● **WHAT TO WORK ON**: Each line in these records that contains "html" counts once. Give the number only.

● **INFORMATION**:
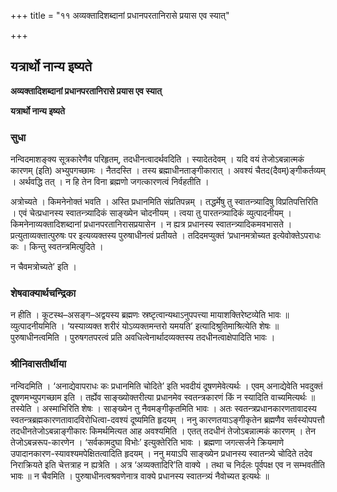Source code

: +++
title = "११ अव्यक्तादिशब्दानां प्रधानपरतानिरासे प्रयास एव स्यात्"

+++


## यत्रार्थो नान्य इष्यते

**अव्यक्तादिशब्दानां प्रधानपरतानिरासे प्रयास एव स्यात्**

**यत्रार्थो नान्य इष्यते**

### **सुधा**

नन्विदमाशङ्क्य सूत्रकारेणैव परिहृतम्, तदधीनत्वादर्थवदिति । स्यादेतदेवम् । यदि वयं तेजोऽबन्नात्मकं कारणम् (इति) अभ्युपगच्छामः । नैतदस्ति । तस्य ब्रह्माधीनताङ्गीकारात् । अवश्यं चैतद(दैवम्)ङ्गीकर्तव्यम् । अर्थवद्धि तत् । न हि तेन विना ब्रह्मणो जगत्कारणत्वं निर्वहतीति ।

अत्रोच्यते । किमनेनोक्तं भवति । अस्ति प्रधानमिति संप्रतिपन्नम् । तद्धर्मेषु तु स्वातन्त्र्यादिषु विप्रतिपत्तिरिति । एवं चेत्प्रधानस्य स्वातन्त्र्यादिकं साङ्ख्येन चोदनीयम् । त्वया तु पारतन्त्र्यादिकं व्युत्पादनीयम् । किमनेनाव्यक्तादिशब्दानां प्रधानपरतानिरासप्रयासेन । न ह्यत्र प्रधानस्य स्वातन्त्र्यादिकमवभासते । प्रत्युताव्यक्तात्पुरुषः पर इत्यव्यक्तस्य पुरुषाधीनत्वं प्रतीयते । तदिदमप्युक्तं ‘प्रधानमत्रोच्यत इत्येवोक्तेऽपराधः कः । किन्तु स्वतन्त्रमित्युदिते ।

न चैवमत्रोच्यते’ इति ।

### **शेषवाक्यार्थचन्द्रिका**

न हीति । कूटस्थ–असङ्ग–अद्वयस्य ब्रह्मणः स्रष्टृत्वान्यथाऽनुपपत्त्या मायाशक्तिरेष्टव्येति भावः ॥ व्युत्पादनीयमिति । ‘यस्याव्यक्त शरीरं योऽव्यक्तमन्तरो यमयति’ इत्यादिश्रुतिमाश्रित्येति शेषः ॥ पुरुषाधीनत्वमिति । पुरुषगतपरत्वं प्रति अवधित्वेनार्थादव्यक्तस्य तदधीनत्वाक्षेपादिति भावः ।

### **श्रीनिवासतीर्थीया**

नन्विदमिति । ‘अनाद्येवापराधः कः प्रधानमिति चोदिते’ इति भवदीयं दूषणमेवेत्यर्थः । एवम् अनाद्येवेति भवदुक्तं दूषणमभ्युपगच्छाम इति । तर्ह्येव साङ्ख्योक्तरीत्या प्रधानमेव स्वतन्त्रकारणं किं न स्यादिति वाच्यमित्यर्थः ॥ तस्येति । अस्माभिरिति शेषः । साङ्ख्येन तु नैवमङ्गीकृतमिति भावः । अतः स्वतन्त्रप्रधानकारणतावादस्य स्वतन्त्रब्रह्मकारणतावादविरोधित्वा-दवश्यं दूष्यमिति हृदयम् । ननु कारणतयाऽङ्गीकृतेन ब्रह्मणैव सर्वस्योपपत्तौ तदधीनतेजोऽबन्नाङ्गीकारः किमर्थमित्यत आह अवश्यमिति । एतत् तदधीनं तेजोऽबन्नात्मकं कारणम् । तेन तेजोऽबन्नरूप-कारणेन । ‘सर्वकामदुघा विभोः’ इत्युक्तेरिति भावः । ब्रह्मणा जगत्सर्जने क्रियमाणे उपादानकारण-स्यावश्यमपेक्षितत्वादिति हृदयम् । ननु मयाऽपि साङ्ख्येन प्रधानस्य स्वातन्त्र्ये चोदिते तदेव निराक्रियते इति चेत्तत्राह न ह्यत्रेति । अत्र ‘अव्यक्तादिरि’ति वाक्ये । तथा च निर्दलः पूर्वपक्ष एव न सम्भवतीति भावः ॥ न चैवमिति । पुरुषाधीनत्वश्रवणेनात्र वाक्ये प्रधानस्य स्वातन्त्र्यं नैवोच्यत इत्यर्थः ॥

---

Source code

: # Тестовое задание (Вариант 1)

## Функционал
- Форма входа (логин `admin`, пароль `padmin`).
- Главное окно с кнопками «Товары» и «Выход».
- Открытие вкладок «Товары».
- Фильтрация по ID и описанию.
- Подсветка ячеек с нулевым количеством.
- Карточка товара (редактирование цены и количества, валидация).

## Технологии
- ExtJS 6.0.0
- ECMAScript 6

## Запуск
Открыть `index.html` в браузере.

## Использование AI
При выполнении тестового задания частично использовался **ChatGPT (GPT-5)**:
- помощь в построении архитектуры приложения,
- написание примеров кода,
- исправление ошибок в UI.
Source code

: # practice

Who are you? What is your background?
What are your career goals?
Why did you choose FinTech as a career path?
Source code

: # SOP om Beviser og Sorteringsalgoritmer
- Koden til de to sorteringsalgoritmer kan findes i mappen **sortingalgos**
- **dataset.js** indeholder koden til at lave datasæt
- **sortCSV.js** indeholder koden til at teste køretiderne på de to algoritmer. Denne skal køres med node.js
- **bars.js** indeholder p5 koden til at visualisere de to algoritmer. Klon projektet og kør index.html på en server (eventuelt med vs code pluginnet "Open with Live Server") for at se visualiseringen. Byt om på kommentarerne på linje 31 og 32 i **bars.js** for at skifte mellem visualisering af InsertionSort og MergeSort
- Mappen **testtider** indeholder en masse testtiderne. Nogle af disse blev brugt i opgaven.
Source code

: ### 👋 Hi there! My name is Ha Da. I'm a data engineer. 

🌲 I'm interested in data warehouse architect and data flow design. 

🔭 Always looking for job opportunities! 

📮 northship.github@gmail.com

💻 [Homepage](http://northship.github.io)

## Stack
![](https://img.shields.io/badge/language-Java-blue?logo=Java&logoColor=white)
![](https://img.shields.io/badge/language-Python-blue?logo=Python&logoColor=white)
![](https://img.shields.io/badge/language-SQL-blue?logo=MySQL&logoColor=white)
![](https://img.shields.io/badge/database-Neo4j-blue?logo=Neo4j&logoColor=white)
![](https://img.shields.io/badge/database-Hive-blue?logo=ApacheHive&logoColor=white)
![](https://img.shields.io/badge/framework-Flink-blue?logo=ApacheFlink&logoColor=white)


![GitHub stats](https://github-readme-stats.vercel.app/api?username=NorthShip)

● **EXPECTED OUTPUT**: 2